**Rendered images with source text**.
□ □ □ □ □

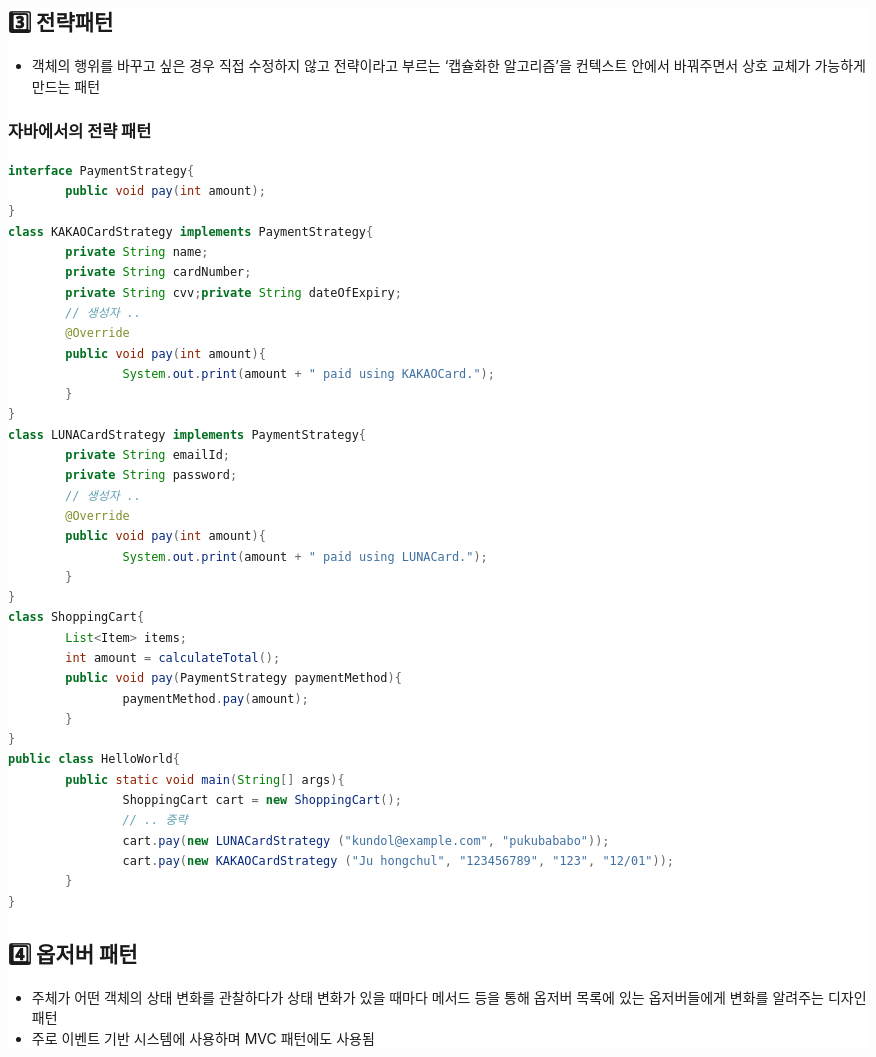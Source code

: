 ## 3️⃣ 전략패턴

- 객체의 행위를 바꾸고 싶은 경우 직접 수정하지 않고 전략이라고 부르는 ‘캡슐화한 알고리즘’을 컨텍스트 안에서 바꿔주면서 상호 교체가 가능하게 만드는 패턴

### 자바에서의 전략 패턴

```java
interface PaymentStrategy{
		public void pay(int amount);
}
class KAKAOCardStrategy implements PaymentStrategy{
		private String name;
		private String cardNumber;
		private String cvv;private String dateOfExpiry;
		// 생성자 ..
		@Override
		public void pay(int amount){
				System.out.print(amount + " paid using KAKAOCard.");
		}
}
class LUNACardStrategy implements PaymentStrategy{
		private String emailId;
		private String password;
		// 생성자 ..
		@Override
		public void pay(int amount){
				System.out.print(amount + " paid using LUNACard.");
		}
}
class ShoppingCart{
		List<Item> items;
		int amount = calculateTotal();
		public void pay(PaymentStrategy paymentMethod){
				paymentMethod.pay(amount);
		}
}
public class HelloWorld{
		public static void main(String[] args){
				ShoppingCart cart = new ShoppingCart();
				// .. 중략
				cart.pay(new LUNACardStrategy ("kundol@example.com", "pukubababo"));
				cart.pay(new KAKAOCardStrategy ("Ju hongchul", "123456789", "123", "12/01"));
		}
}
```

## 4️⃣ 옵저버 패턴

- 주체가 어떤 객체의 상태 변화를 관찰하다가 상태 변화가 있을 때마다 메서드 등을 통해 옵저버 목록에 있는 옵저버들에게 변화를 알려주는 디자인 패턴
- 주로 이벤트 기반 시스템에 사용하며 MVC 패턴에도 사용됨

□ □ □ □ □

**Problem statement**. In the data, find how many lines hold the string "class", and answer with the number only.

**Result of this task**. 4